■ Work required ■
Please output the listing exactly as it stands, but omit any images.

■ Data ■

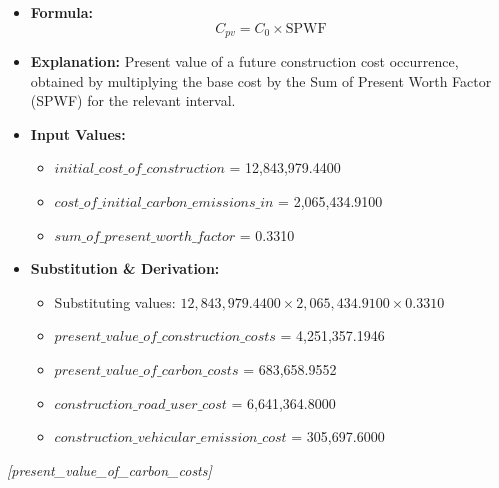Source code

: \documentclass[12pt,a4paper]{article}
\begin{document}
\begin{itemize}
  \item \textbf{Formula:} $$C_{pv} = C_0 \times \text{SPWF}$$
  \item \textbf{Explanation:} Present value of a future construction cost occurrence, obtained by multiplying the base cost by the Sum of Present Worth Factor (SPWF) for the relevant interval.
  \item \textbf{Input Values:}
  \begin{itemize}
    \item $initial\_cost\_of\_construction$ = 12,843,979.4400
    \item $cost\_of\_initial\_carbon\_emissions\_in$ = 2,065,434.9100
    \item $sum\_of\_present\_worth\_factor$ = 0.3310
  \end{itemize}
  \item \textbf{Substitution \& Derivation:}
  \begin{itemize}
    \item Substituting values: $12,843,979.4400 \times 2,065,434.9100 \times 0.3310$
    \item $present\_value\_of\_construction\_costs$ = 4,251,357.1946
    \item $present\_value\_of\_carbon\_costs$ = 683,658.9552
    \item $construction\_road\_user\_cost$ = 6,641,364.8000
    \item $construction\_vehicular\_emission\_cost$ = 305,697.6000
  \end{itemize}
\end{itemize}


\textit{[present\_value\_of\_carbon\_costs]}
\end{document}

■ Solution to the problem ■
Source code

: \documentclass[12pt,a4paper]{article}
\begin{document}
\begin{itemize}
  \item \textbf{Formula:} $$C_{pv} = C_0 \times \text{SPWF}$$
  \item \textbf{Explanation:} Present value of a future construction cost occurrence, obtained by multiplying the base cost by the Sum of Present Worth Factor (SPWF) for the relevant interval.
  \item \textbf{Input Values:}
  \begin{itemize}
    \item $initial\_cost\_of\_construction$ = 12,843,979.4400
    \item $cost\_of\_initial\_carbon\_emissions\_in$ = 2,065,434.9100
    \item $sum\_of\_present\_worth\_factor$ = 0.3310
  \end{itemize}
  \item \textbf{Substitution \& Derivation:}
  \begin{itemize}
    \item Substituting values: $12,843,979.4400 \times 2,065,434.9100 \times 0.3310$
    \item $present\_value\_of\_construction\_costs$ = 4,251,357.1946
    \item $present\_value\_of\_carbon\_costs$ = 683,658.9552
    \item $construction\_road\_user\_cost$ = 6,641,364.8000
    \item $construction\_vehicular\_emission\_cost$ = 305,697.6000
  \end{itemize}
\end{itemize}


\textit{[present\_value\_of\_carbon\_costs]}
\end{document}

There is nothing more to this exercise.